Inflammatory and Vascular Diseases of the Gut

Inflammatory bowel disease (IBD) afflicts 1 in every 400 people within the United Kingdom. It is an illness that can occur at any age, but commonly is first diagnosed between the ages of 15 and 35. One type of IBD known as ulcerative colitis affects the large intestine. This causes extensive inflammation with small ulcers, leading to pain, bloody diarrhoea and poor general health. Sometimes it can even cause symptoms in the eyes, skin or joints. Another type, Crohn’s disease, usually involves the large or small intestine and results in deep ulcers and inflammation. Both types of IBD are often highly debilitating. This can interfere with the education, work and social life of those suffering from these conditions.
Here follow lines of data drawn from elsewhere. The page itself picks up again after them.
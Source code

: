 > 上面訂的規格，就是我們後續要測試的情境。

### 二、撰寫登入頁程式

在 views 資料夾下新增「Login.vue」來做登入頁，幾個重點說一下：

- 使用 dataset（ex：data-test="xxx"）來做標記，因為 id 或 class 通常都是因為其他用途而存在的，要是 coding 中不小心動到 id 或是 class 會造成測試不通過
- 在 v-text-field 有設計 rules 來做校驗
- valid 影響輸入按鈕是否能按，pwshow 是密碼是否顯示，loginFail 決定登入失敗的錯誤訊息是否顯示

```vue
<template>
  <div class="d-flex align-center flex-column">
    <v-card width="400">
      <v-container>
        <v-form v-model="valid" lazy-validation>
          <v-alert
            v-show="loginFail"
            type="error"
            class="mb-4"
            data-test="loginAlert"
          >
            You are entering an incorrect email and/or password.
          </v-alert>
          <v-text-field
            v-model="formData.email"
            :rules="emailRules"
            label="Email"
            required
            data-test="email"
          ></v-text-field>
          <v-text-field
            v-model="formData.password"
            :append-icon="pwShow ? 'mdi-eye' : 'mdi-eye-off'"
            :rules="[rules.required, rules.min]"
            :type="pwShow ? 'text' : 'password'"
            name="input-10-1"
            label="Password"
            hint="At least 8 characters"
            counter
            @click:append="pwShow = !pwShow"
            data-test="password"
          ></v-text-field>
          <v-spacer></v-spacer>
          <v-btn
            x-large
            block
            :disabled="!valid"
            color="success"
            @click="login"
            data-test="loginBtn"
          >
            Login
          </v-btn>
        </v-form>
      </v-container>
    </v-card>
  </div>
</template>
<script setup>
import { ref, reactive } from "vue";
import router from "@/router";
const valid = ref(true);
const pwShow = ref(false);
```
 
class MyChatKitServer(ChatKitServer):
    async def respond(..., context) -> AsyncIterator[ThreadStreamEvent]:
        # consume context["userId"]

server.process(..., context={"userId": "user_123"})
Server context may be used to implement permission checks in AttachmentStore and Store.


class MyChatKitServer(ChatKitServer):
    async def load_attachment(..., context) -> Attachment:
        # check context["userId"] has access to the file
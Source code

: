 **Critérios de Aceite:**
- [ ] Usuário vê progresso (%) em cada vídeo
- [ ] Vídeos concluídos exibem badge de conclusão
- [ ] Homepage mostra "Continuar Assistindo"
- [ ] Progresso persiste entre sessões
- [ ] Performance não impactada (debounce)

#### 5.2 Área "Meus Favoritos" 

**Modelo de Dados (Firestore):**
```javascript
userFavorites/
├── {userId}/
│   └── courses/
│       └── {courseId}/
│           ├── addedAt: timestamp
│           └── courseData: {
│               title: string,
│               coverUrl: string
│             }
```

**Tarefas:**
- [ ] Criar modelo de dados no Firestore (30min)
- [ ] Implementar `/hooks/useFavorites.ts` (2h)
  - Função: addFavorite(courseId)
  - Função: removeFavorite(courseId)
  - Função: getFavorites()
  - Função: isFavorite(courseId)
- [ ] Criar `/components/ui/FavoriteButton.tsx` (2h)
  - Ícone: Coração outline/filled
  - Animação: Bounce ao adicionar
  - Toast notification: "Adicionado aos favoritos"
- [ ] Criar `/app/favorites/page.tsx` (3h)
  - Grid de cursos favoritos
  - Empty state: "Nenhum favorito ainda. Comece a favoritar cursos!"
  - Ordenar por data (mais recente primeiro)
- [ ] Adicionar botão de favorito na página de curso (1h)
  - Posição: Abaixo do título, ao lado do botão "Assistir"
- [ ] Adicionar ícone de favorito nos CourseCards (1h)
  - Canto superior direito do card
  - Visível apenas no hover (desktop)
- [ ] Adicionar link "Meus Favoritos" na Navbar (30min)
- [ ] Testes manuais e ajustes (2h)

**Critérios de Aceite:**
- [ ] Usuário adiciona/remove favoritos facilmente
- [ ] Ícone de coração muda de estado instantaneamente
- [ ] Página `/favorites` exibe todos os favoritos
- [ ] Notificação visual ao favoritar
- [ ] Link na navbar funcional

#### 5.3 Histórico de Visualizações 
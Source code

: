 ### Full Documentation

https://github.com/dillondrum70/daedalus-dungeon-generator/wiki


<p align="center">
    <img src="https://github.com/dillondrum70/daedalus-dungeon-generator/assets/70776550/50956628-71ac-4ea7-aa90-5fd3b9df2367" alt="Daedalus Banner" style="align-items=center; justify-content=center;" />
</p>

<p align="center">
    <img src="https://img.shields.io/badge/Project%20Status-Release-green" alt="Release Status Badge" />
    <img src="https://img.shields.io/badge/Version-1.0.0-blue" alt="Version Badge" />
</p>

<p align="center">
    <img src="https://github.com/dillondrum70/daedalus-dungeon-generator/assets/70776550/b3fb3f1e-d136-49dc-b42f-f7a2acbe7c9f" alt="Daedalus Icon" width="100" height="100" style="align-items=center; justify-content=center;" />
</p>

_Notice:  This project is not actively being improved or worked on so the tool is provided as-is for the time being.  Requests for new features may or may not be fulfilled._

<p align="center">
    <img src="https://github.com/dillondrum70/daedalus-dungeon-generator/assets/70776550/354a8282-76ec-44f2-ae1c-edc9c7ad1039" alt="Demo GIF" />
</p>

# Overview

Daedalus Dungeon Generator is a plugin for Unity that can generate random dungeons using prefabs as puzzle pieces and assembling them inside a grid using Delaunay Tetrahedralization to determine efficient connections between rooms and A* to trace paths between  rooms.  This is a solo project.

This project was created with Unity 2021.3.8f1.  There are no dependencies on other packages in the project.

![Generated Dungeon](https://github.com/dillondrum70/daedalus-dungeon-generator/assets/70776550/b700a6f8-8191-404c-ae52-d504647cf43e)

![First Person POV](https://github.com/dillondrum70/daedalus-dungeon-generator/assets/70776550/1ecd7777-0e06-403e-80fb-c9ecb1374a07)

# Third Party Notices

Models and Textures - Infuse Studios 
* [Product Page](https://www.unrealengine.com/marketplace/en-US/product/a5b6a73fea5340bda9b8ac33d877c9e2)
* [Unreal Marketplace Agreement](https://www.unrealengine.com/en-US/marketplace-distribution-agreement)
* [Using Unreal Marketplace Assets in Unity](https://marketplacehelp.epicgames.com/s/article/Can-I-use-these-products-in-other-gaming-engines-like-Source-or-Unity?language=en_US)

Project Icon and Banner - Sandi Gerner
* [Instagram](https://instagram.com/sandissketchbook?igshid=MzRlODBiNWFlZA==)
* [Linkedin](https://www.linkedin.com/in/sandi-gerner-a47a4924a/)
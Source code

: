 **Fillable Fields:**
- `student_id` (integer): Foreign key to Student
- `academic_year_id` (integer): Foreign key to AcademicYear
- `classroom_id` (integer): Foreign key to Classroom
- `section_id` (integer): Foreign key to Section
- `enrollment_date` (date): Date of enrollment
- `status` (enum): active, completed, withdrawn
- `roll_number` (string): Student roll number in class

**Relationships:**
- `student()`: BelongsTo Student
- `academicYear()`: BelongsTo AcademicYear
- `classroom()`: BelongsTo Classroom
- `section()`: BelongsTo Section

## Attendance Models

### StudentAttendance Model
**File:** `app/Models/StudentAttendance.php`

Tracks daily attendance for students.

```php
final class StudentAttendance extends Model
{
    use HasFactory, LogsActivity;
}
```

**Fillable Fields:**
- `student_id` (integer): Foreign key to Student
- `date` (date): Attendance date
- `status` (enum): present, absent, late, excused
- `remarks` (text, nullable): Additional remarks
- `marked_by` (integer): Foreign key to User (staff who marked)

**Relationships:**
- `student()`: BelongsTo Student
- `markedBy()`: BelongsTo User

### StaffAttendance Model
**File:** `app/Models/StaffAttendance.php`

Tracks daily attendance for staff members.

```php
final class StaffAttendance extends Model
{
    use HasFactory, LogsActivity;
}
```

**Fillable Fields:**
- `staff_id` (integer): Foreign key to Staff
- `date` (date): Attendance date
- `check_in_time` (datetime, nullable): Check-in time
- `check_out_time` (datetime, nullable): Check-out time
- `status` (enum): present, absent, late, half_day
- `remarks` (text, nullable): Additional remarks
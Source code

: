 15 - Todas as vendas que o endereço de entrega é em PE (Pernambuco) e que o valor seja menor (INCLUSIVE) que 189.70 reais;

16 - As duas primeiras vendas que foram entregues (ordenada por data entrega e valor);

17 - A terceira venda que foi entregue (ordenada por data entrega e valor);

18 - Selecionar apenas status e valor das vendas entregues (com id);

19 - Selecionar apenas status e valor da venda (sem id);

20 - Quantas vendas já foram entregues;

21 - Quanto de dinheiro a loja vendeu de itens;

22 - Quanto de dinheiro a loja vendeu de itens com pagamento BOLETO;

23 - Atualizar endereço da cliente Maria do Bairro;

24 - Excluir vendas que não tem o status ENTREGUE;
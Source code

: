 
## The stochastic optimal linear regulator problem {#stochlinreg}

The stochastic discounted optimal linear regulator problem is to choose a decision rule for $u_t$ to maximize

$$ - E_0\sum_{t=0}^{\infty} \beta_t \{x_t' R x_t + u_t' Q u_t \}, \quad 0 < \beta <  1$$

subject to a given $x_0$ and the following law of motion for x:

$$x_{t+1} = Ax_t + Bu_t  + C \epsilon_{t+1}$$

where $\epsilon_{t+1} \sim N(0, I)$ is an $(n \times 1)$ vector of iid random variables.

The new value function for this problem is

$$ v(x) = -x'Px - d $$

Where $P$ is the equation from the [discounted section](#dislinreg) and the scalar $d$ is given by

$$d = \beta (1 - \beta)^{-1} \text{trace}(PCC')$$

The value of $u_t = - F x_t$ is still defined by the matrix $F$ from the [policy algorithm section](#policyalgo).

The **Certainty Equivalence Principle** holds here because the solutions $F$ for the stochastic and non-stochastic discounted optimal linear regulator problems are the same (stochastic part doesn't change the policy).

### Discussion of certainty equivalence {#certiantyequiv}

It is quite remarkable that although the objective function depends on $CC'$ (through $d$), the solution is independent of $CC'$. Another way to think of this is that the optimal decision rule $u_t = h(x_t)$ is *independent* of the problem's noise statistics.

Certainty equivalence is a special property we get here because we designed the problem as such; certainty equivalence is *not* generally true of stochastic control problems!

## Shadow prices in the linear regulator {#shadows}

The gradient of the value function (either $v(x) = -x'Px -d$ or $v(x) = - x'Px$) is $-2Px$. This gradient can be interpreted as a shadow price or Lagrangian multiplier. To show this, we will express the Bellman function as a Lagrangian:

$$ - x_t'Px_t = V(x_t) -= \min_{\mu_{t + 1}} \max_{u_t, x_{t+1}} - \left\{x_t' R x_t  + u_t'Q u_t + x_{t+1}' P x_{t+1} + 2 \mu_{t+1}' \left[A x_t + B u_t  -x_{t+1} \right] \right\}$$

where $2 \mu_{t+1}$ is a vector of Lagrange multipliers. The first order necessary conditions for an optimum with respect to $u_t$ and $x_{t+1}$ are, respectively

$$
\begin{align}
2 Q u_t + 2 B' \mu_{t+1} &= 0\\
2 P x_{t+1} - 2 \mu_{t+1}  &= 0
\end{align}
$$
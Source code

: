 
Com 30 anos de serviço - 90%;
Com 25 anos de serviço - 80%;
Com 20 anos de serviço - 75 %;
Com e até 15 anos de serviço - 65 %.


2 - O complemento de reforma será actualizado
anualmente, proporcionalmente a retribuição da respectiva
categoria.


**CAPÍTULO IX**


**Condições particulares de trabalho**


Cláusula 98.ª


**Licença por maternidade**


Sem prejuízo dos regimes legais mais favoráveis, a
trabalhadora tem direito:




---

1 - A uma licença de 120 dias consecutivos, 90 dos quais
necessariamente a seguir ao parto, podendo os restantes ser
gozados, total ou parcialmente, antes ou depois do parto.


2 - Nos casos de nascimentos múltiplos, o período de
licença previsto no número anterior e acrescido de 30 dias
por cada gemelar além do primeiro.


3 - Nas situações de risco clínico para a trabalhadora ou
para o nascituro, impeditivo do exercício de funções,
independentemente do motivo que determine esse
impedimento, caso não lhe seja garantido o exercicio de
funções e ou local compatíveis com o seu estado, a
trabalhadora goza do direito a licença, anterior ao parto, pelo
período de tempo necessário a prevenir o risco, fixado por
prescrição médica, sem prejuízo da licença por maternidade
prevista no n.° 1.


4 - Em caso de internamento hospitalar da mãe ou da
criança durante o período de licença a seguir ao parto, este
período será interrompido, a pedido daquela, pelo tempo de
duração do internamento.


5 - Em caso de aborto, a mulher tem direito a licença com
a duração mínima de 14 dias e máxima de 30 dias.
Until recently, treatment for IBD was a choice between either steroids or preparations based on old salicylate compounds. Both types of medicine were often poorly tolerated. More recent treatments have used biological agents such as antibodies that block the key substances involved in causing the local intestinal injury. Although useful, these agents are not without some side effects that can limit treatment. On-going research is focused on the interplay between the local vascular and inflammatory substances in the small blood vessels and tissue that underpin the disease. This is showing how the body’s own defensive mechanisms can be copied for the development of new drugs to prevent and heal IBD.

Another cause of ulcerative conditions and bleeding in the intestines are medicines such as aspirin and other non-steroidal anti-inflammatory drugs (NSAIDs) used for pain and arthritis. These commonly cause bleeding in the stomach, but in long-term treatment intestinal side effects also frequently occur. Recent research indicates that the mechanisms causing these effects in the intestine differ from those on the stomach, and involve both vascular and inflammatory processes. Because effects of these drugs in the intestines resemble some aspects of IBD, a deeper understanding of these actions may lead not only to new ways to avoid the side effects of these widely used drugs, but also to new approaches to treat IBD.

The William Harvey Research Foundation needs funds to continue supporting this new research on (i) the processes involved in IBD and the identification of novel targets for new IBD drugs, and (ii) the mechanisms by which certain drugs can cause intestinal injury and ulcers, in order to eliminate such effects.